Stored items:
= Beginning of Section =
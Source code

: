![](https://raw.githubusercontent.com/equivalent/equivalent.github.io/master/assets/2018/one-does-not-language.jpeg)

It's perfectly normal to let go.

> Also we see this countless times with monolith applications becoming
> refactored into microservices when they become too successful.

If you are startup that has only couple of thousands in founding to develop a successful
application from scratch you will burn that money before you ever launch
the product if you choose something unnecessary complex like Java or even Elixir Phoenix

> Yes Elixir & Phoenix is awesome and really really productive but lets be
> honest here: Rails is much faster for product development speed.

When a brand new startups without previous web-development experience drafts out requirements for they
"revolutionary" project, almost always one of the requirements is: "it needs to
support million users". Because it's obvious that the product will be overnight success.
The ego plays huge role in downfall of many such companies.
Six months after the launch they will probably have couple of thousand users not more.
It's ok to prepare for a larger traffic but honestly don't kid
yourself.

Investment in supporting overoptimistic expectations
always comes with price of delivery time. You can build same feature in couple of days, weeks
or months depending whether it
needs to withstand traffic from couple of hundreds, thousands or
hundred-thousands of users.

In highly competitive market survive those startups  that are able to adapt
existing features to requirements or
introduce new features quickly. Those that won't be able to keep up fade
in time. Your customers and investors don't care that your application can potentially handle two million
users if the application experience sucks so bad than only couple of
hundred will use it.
= End of Section =
• **Activity**
Please quote the records above exactly, without skipping a line.

• **Answer section**
Source code

:![](https://raw.githubusercontent.com/equivalent/equivalent.github.io/master/assets/2018/one-does-not-language.jpeg)

It's perfectly normal to let go.

> Also we see this countless times with monolith applications becoming
> refactored into microservices when they become too successful.

If you are startup that has only couple of thousands in founding to develop a successful
application from scratch you will burn that money before you ever launch
the product if you choose something unnecessary complex like Java or even Elixir Phoenix

> Yes Elixir & Phoenix is awesome and really really productive but lets be
> honest here: Rails is much faster for product development speed.

When a brand new startups without previous web-development experience drafts out requirements for they
"revolutionary" project, almost always one of the requirements is: "it needs to
support million users". Because it's obvious that the product will be overnight success.
The ego plays huge role in downfall of many such companies.
Six months after the launch they will probably have couple of thousand users not more.
It's ok to prepare for a larger traffic but honestly don't kid
yourself.

Investment in supporting overoptimistic expectations
always comes with price of delivery time. You can build same feature in couple of days, weeks
or months depending whether it
needs to withstand traffic from couple of hundreds, thousands or
hundred-thousands of users.

In highly competitive market survive those startups  that are able to adapt
existing features to requirements or
introduce new features quickly. Those that won't be able to keep up fade
in time. Your customers and investors don't care that your application can potentially handle two million
users if the application experience sucks so bad than only couple of
hundred will use it.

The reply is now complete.